I dont need a thousand yard range finder,or one that has the elevation feature. Im more interested in durability and something that may work for a couple of years. Tell me your opinions


----------



## bones44 (Jan 7, 2011)

I have a Leupold 650. Held it up side by side with several others and it was the best hands down for the money. Clear and quick. Holds up well to getting bounced around.


----------



## bar-d (Feb 3, 2010)

I have had a Bushnell for several years. Effective out to about 400 yds.


----------



## fr3db3ar (Aug 6, 2011)

I have a Leupold as well but can't remember the model off hand. It had balistic compensation built into it as an option. So far I've only tested it out to 600 yards.


----------



## singlesix (May 13, 2010)

Thanks for the replys, Looks like the redfield is 169.00 at midway but i do not think thier is enough people that have tried them out to get a good review, i did see a couple of reviews on you tube for it. Looks like it might be ok. Iv heard good things about the leupolds and bushnells too. The wifes giving me a 1000 dollars for play money and i have to get bullets, new scope, bla bla bla, MAN TOYS, so im trying to go cheap on the range finder and put more money on the scope.


----------



## bones44 (Jan 7, 2011)

Wow, sounds like a cool wife ! Don't blame you on wanting a better scope.

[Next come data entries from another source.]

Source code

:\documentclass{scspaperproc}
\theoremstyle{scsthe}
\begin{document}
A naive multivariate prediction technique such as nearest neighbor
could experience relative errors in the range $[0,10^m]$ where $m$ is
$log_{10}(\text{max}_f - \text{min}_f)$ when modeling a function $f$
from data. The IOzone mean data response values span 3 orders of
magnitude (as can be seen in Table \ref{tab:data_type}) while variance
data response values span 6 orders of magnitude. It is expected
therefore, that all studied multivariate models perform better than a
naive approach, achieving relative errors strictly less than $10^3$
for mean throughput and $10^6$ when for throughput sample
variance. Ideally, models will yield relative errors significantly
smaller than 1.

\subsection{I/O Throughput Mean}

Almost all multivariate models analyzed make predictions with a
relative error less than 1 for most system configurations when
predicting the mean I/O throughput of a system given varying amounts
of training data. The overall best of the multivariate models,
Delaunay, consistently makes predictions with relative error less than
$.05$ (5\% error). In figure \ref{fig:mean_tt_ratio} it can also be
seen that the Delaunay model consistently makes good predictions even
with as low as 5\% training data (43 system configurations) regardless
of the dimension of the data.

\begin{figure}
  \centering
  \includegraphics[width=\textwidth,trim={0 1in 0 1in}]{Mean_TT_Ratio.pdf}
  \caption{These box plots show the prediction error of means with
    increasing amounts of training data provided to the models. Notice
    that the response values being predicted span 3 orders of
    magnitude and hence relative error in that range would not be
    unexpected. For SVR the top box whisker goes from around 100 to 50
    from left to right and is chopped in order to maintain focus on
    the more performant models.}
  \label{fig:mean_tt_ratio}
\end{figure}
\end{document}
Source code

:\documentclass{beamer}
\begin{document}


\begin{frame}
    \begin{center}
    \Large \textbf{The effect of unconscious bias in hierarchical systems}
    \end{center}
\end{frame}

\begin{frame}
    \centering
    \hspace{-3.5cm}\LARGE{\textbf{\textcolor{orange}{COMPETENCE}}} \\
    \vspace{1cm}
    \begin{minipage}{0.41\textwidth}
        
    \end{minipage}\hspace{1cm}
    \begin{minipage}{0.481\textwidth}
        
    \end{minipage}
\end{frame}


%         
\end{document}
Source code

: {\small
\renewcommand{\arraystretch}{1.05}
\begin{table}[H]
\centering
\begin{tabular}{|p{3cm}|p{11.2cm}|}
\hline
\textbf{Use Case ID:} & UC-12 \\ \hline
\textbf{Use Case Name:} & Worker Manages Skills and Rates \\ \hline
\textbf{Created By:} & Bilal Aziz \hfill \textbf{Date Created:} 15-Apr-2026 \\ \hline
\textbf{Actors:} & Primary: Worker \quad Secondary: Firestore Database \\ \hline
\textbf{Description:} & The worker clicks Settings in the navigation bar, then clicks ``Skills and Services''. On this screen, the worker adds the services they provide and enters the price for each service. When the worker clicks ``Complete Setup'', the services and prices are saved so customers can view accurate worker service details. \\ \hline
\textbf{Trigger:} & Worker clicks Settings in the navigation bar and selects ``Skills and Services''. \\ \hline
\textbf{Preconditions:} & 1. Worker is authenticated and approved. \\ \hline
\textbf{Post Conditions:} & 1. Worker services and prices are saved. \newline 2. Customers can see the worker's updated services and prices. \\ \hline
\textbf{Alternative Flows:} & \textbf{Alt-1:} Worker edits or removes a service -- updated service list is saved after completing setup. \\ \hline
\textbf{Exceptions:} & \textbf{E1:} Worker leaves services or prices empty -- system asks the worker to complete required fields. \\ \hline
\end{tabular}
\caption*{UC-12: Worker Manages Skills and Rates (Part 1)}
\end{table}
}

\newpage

I'm looking to upgrade mine too for my Savage 12FV. Darn things will set you back pretty good. Good luck and have fun shopping...LOL


----------



## youngdon (Mar 10, 2010)

Check the reviews on cabelas and Bass Pro and any other site that sells them. You'll get a lot more input that way.


----------



## singlesix (May 13, 2010)

youngdon said:


> Check the reviews on cabelas and Bass Pro and any other site that sells them. You'll get a lot more input that way.


I did that before i posted this, just wanted to see what you guys think I TRUST YOU GUYS!!!!!!


----------